Dott. MORGIGNI Antonio
Dott. CAMPANATO Graziana
Dott. BRUSCO Carlo G.
Dott. MASSAFRA Umberto
Dott. MARINELLI Felicetta

- Presidente
- Consigliere
- rel. Consigliere
- Consigliere
- Consigliere

ha pronunciato la seguente:

SENTENZA

sul ricorso proposto da:
1) R.D., N. IL ***;
avverso la sentenza n. 140/2008 CORTE APPELLO di TRIESTE, del 11/02/2009;
visti gli atti, la sentenza e il ricorso;
udita in PUBBLICA UDIENZA del 03/02/2010 la relazione fatta dal Consigliere Dott. CARLO GIUSEPPE BRUSCO;
Udito il Procuratore Generale in persona del Dott. MURA Antonio, che ha concluso per l'inammissibilità del ricorso;
udito per il ricorrente l'avv. Ariama Agnese (in sost. degli avv.ti Bianchin R. e Cescutti C.), che ha concluso per l'accoglimento del ricorso, e, in subordine, per la prescrizione del reato.

La Corte:


OSSERVA


1) R.D. ha proposto ricorso avverso la sentenza 11 febbraio 2009 della Corte d'Appello di Trieste che ha confermato la sentenza 20 febbraio 2007 del Tribunale di Pordenone che l'aveva condannato alla pena di mesi due di reclusione per il delitto di cui all'articolo 590 c.p. (lesioni colpose gravi) in danno di V.S.; reato commesso in ***.

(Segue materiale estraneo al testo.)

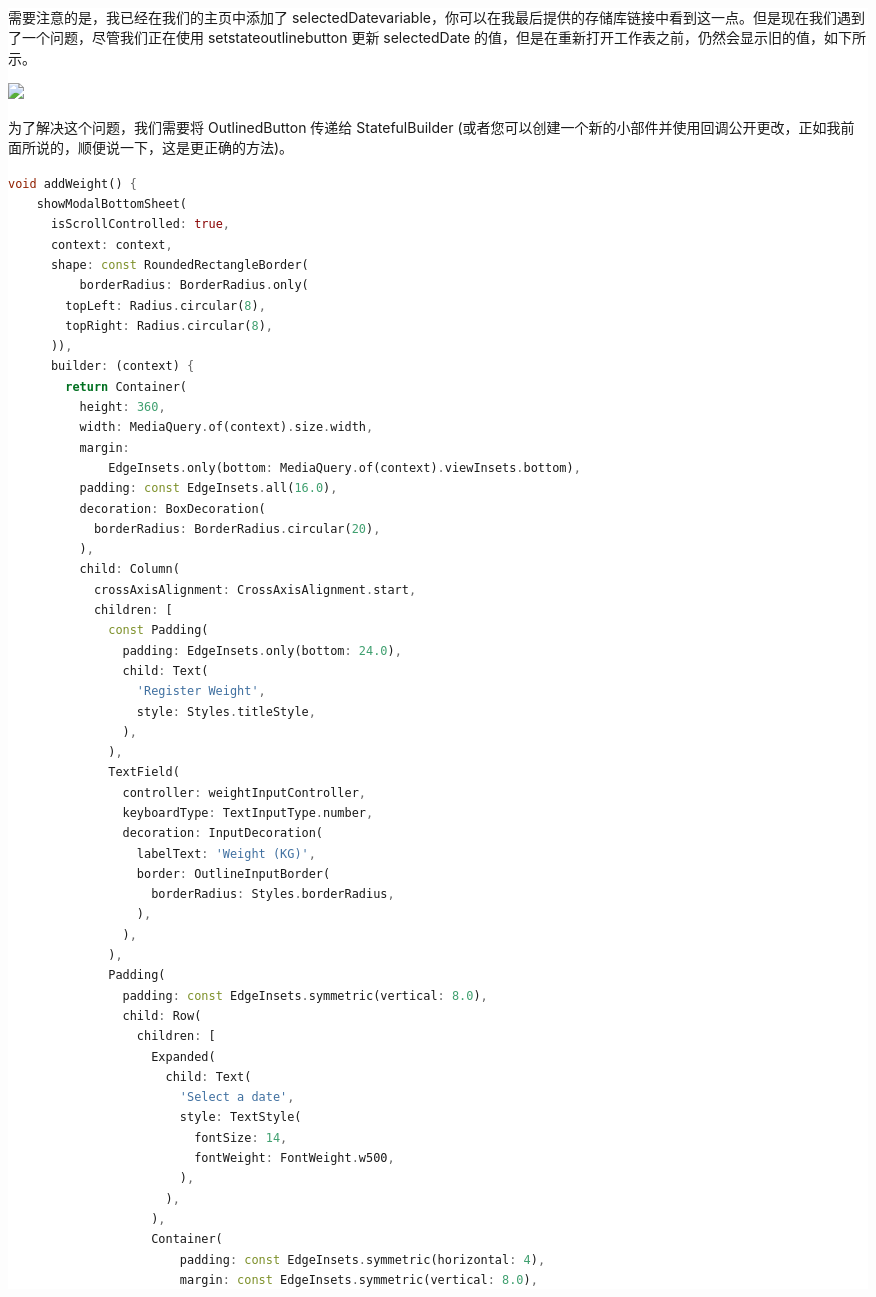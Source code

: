 需要注意的是，我已经在我们的主页中添加了 selectedDatevariable，你可以在我最后提供的存储库链接中看到这一点。但是现在我们遇到了一个问题，尽管我们正在使用 setstateoutlinebutton 更新 selectedDate 的值，但是在重新打开工作表之前，仍然会显示旧的值，如下所示。

![](2021-05-18-08-59-31.png)

为了解决这个问题，我们需要将 OutlinedButton 传递给 StatefulBuilder (或者您可以创建一个新的小部件并使用回调公开更改，正如我前面所说的，顺便说一下，这是更正确的方法)。

```dart
void addWeight() {
    showModalBottomSheet(
      isScrollControlled: true,
      context: context,
      shape: const RoundedRectangleBorder(
          borderRadius: BorderRadius.only(
        topLeft: Radius.circular(8),
        topRight: Radius.circular(8),
      )),
      builder: (context) {
        return Container(
          height: 360,
          width: MediaQuery.of(context).size.width,
          margin:
              EdgeInsets.only(bottom: MediaQuery.of(context).viewInsets.bottom),
          padding: const EdgeInsets.all(16.0),
          decoration: BoxDecoration(
            borderRadius: BorderRadius.circular(20),
          ),
          child: Column(
            crossAxisAlignment: CrossAxisAlignment.start,
            children: [
              const Padding(
                padding: EdgeInsets.only(bottom: 24.0),
                child: Text(
                  'Register Weight',
                  style: Styles.titleStyle,
                ),
              ),
              TextField(
                controller: weightInputController,
                keyboardType: TextInputType.number,
                decoration: InputDecoration(
                  labelText: 'Weight (KG)',
                  border: OutlineInputBorder(
                    borderRadius: Styles.borderRadius,
                  ),
                ),
              ),
              Padding(
                padding: const EdgeInsets.symmetric(vertical: 8.0),
                child: Row(
                  children: [
                    Expanded(
                      child: Text(
                        'Select a date',
                        style: TextStyle(
                          fontSize: 14,
                          fontWeight: FontWeight.w500,
                        ),
                      ),
                    ),
                    Container(
                        padding: const EdgeInsets.symmetric(horizontal: 4),
                        margin: const EdgeInsets.symmetric(vertical: 8.0),
```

La Corte di merito ha ritenuto in colpa l'imputato, datore di lavoro della persona offesa, perché non aveva provveduto a dotare l'ambiente di lavoro di estintori o altro materiale antincendio per cui, avendo preso fuoco un contenitore contenente solvente, il dipendente aveva tentato di spostarlo manualmente venendo investito dal fuoco.

A fondamento del ricorso si deducono vizi di violazione di legge e attinenti alla motivazione della sentenza di secondo grado.

Secondo il ricorrente la valutazione dei giudici di merito sarebbe fondata su elementi di fatto diversi da quelli emersi nel dibattimento. In particolare da alcun elemento emergerebbe che l'infortunato, nel momento in cui il solvente ha preso fuoco, si trovasse nelle vicinanze della saldatrice da cui è partita la scintilla che ha provocato l'incendio o che fosse addetto alla medesima.

In realtà V. in quel momento si trovava lontano ed era addetto a compiti diversi per cui il suo comportamento non può che essere considerato imprevedibile ed abnorme e quindi idoneo ad interrompere il rapporto di causalità.

Con memoria successivamente depositata il ricorrente ha chiesto che venga dichiarata la prescrizione del reato.

2) Il proposto ricorso è manifestamente infondato e deve conseguentemente essere dichiarato inammissibile.

Indipendentemente dalla circostanza che il lavoratore fosse addetto alla lavorazione - nel corso della quale si è sprigionata la scintilla che ha dato fuoco al contenitore contenente il solvente - deve osservarsi che la persona offesa si trovava nell'ambiente di lavoro nello svolgimento delle sue funzioni. Era quindi del tutto prevedibile che egli intervenisse per eliminare la potenziale fonte di pericolo.

Non si vede quindi come possa essere ritenuta l'abnormità della sua condotta tanto più che la sentenza impugnata ha accertato la mancanza di ogni formazione sulle condotte da adottare in casi consimili posto che la presenza di materiali infiammabili, in luoghi dove si sprigionavano scintille, rendeva prevedibili eventi di tal genere. Con il conseguente ulteriore obbligo, non osservato, di dotare i locali di estintori o altri mezzi per contrastare eventuali incendi.

La natura originaria della causa di inammissibilità non consente di dichiarare l'estinzione del reato a seguito della prescrizione che sarebbe maturata dopo la sentenza di appello (il fatto si è infatti verificato l'8 agosto 2002): v. Cass., sez. un., 22 novembre 2000 n. 32, De Luca, rv. 217266).

3) Alla dichiarazione di inammissibilità del ricorso conseguono le pronunzie di cui al dispositivo.

Con riferimento a quanto statuito dalla Corte costituzionale nella sentenza 13 giugno 2000 n. 186 si rileva che non si ravvisano ragioni per escludere la colpa del ricorrente nella determinazione della causa di inammissibilità in considerazione della palese violazione delle regole sul giudizio di legittimità.

P.Q.M.


La Corte Suprema di Cassazione, Sezione Quarta Penale, dichiara inammissibile il ricorso e condanna il ricorrente al pagamento delle spese processuali e della somma di euro 1.000,00 in favore della cassa delle ammende.